Chef du restaurant "Beim Schlass" à Wiltz, Killian Crowley défend les produits luxembourgeois en proposant une cuisine classique qui s'adapte aux saisons. Cela lui a valu une distinction décernée par le guide Gault&Millau il y a quelques mois.

"Ici, on n'a pas besoin de travailler avec le dernier ingrédient à la mode." Il y a cinq mois, l'établissement "Beim Schlass" situé dans le nord du Luxembourg à Wiltz a reçu le prix de "restaurant de terroir 2025" par le guide Gault&Millau. Soit une année après la prise de fonction de Killian Crowley, chef belgo-irlandais passé par les cuisines du Clairefontaine et de la Cristallerie à Luxembourg, ou encore de la Distillerie à Bourglinster. Installé loin de la capitale et de ses tendances culinaires, il propose une cuisine traditionnelle, saisonnière, simple en allant chercher ses produits autour de son établissement.

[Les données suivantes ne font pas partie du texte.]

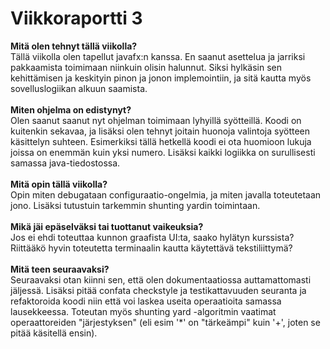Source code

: <h1>Viikkoraportti 3</h1>
<b>Mitä olen tehnyt tällä viikolla?</b><br>
Tällä viikolla olen tapellut javafx:n kanssa. En saanut asettelua ja jarriksi pakkaamista toimimaan niinkuin olisin halunnut. 
Siksi hylkäsin sen kehittämisen ja keskityin pinon ja jonon implemointiin, ja sitä kautta myös sovelluslogiikan alkuun saamista. 
<br>
<br>
<b>Miten ohjelma on edistynyt?</b><br>
Olen saanut saanut nyt ohjelman toimimaan lyhyillä syötteillä. Koodi on kuitenkin sekavaa, ja lisäksi olen tehnyt joitain
huonoja valintoja syötteen käsittelyn suhteen. Esimerkiksi tällä hetkellä koodi ei ota huomioon lukuja joissa on enemmän kuin yksi numero.
Lisäksi kaikki logiikka on surullisesti samassa java-tiedostossa.   
<br>
<br>
<b>Mitä opin tällä viikolla?</b><br>
Opin miten debugataan configuraatio-ongelmia, ja miten javalla toteutetaan jono. Lisäksi tutustuin tarkemmin shunting yardin toimintaan.
<br>
<br>
<b>Mikä jäi epäselväksi tai tuottanut vaikeuksia?</b><br>
Jos ei ehdi toteuttaa kunnon graafista UI:ta, saako hylätyn kurssista? Riittääkö hyvin toteutetta terminaalin kautta käytettävä tekstiliittymä?
<br>
<br>
<b>Mitä teen seuraavaksi?</b><br>
Seuraavaksi otan kiinni sen, että olen dokumentaatiossa auttamattomasti jäljessä.
Lisäksi pitää confata checkstyle ja testikattavuuden seuranta ja refaktoroida koodi niin että voi laskea useita operaatioita samassa lausekkeessa.
Toteutan myös shunting yard -algoritmin vaatimat operaattoreiden "järjestyksen" (eli esim '*' on "tärkeämpi" kuin '+', joten se pitää käsitellä ensin).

"On ne prend pas trop de risque, on ne veut pas faire peur. On utilise des techniques assez basiques" admet-il. Le chef n'utilise pas ces mots pour rien: lorsqu'il a débarqué dans cette grande maison en 2023, il a voulu lui aussi éblouir ses premiers clients. "C'était assez drôle parce qu'après deux semaines d'ouverture, j'ai changé toute ma carte. J'étais allé trop loin. Ma cuisine était trop poussée avec des sauces un peu travaillées, des fermentations, etc. On a senti tout de suite que ça n'allait pas. On est donc revenus à des plats plus classiques" raconte t-il.

Des plats plus classiques comme par exemple un pressé de cochon de L'Eislek, un filet de biche rôti ou le traditionnel filet de bœuf sauce bordelaise. "Ici, les gens aime manger à la carte" glisse le chef. La priorité étant de passer par le circuit le plus court le plus possible. Un choix "logique" selon lui. "Si on a la possibilité d'avoir un super produit pas loin de chez nous, pourquoi on irait se casser la tête en cherchant ailleurs ? La cuisine, à la base, c’est ça. Si les régions avaient autant de cuisines différentes, c'est parce que les produits n'étaient pas sur l'autoroute dans un camion. En Italie, tous les 50 mètres, il y a une cuisine différente, il y a une recette différente. On a la même chose chez nous."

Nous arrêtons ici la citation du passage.